Objectively, Harry Baird is recalling a summer holiday with an absent mother, a one-legged father, a younger brother who acquires his best friend when Harry out-grows him, an older female cousin whose acting out of provocative sexual behaviour suggests her Uncle Pember has something to answer for …

The last chapter, set in the city where Harry has been unsuccessfully searching for his mother, is written in the present tense which tells us this is the perspective from which his whole story has been told. “Would you believe me,” he asks a friend he calls “a hunter” (because Of his predatory behaviour towards apparently willing but soon despised young women), “that there was a castle where I lived? … that I once saved a beautiful short-sighted girl from being captured by a hairy monster? … that I slew the hairy monster and the skinny witch?”

Harry’s propensity for telling lies is brought into question a number of times throughout the book. His meeting with the fabled Uncle Pember is the last thing he mentions. Then he thanks his ‘friend’ for believing him (just as actors silently thank their audiences as they take their bows).

Harry’s emotionally and hormonally ‘stuck’ narrative voice – with which the reader inevitably empathises, even as the moral questions arise – brings great intrigue to the storytelling. The most lethal plot shocks are almost incidentally revealed as simple matters of fact. Clues regarding other major plot elements are also planted obliquely as the moment-by-moment preoccupations of pubescent boyhood take precedence in his consciousness. Cousin Caroline is likewise tantalising in her autobiography (as recalled by Harry), when it comes to revealing – or not – her Uncle Pember’s “amazing secret”. 

(As an aside, the way Harry narrates that last chapter gives me a flash of ‘Ratso’ in Midnight Cowboy, memorably played by Dustin Hoffman in the 1969 film.)

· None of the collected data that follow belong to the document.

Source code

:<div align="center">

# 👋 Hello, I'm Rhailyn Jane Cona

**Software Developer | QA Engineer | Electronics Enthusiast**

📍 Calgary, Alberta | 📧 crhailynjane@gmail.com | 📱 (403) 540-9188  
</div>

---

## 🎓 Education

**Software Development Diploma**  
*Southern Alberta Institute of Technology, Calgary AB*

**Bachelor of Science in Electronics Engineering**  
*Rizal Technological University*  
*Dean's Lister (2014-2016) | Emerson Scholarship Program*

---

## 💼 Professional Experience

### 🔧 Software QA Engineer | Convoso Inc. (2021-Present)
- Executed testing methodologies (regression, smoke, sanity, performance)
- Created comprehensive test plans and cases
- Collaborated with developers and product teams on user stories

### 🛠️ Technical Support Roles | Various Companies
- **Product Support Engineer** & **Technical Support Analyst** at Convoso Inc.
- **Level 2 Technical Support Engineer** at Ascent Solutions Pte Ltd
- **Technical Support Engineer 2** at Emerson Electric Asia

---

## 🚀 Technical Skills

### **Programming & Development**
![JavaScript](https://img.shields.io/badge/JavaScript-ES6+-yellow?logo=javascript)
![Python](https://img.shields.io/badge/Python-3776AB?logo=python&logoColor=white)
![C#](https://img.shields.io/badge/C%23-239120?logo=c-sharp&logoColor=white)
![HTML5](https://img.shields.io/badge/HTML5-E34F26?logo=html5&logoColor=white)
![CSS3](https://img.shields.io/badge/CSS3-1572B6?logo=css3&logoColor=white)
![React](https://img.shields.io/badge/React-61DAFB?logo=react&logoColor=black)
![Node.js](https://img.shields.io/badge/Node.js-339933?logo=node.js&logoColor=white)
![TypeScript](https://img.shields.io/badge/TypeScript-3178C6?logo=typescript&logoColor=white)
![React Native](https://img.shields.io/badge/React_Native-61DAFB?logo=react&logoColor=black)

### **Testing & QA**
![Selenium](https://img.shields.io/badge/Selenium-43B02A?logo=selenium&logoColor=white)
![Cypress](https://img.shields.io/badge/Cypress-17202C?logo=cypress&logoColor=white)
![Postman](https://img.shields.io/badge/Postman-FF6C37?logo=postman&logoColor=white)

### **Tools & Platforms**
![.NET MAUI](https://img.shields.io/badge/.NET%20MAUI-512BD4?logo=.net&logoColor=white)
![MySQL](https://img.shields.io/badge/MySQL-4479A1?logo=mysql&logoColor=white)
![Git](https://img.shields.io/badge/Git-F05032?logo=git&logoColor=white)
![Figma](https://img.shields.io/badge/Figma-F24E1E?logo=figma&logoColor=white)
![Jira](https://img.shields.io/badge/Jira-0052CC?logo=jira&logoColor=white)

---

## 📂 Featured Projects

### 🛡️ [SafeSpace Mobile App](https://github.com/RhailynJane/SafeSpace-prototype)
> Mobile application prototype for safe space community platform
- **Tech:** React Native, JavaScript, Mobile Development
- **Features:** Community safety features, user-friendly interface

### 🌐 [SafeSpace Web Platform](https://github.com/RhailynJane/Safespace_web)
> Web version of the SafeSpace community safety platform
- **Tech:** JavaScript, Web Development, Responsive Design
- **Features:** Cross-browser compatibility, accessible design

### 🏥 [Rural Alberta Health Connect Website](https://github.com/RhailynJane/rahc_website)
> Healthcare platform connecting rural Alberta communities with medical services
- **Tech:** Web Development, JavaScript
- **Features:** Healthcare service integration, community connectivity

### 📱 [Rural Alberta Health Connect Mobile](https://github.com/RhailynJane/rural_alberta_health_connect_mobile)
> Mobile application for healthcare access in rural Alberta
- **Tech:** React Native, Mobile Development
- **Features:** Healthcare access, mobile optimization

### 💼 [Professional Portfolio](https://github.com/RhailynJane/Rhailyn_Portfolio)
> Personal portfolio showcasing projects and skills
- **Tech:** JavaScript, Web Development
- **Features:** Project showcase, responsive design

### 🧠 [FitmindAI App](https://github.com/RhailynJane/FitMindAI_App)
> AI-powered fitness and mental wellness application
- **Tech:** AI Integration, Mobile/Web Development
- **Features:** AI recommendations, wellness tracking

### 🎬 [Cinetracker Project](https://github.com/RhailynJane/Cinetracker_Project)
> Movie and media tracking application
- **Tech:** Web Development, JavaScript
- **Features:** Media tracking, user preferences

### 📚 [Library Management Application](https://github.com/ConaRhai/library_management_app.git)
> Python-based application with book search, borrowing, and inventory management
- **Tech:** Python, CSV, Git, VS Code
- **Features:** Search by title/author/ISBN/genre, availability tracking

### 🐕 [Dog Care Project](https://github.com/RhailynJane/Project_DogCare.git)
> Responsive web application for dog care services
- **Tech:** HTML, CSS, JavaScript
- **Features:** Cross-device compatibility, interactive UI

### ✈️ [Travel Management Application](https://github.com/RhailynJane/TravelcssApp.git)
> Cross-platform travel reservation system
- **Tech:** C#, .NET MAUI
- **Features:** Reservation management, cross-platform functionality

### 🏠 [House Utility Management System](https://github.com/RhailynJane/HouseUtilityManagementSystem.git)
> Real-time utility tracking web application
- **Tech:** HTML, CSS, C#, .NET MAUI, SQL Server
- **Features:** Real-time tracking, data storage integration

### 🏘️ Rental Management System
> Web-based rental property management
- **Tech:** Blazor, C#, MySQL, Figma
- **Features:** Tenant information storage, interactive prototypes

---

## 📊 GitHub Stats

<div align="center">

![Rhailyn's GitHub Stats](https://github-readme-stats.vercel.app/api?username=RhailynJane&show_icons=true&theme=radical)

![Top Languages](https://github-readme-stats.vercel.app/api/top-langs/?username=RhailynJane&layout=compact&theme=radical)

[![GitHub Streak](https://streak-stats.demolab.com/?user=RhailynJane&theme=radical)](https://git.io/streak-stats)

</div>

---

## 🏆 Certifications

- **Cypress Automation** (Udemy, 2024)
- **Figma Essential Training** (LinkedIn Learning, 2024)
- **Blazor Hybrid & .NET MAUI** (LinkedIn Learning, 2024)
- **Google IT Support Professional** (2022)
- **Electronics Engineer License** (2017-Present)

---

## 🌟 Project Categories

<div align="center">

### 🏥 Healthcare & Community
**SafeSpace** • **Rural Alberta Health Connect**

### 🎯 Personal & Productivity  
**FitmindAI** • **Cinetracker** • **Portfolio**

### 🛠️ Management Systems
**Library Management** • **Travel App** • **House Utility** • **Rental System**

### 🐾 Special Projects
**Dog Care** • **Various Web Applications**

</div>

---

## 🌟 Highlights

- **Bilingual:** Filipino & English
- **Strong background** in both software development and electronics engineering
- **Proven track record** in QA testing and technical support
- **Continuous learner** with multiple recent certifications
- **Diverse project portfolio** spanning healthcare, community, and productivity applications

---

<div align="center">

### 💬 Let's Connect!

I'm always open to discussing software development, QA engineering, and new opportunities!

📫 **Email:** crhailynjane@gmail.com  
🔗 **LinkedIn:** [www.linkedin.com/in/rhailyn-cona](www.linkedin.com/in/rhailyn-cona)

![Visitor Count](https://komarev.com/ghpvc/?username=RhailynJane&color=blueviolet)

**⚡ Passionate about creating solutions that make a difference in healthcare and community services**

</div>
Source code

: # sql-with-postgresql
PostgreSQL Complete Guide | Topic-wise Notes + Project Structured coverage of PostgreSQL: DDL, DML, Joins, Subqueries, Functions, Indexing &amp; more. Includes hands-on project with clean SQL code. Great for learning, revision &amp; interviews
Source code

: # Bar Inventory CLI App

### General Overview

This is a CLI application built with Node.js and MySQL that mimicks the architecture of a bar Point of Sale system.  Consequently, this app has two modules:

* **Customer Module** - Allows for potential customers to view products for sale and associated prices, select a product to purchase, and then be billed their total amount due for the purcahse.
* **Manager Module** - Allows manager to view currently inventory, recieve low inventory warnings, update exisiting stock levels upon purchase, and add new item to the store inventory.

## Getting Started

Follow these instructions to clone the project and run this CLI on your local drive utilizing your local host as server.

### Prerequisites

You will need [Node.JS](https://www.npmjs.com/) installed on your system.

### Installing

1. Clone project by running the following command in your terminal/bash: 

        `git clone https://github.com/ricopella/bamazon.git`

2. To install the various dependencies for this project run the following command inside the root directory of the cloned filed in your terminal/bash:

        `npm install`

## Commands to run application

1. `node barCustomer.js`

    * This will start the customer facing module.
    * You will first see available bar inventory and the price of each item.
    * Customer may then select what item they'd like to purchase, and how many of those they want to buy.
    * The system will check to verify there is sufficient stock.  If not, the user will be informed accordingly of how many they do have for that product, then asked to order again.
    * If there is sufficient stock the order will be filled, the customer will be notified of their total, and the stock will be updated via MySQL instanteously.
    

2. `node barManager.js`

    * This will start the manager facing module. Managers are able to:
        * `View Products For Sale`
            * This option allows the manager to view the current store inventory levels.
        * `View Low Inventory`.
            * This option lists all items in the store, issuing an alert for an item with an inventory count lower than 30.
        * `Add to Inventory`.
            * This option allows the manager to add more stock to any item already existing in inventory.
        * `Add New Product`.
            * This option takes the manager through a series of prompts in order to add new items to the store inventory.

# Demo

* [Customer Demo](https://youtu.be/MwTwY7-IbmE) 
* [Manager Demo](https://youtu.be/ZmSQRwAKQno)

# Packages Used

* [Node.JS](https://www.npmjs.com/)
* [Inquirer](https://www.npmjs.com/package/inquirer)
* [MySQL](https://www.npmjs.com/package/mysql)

The ingenious subtlety of Ballantyne’s writing, the way you just know in your bones what has actually happened without its being explicitly stated, is why the book is now being touted – again – as a neglected masterpiece. The shifts in tone skilfully capture Harry’s changing states between lucidity and emotional turmoil; respectful behaviour and … something quite other. We are left in the position of a social worker, having to determine whether we are in the presence of a fantasist, a psychopath or something somewhere in between.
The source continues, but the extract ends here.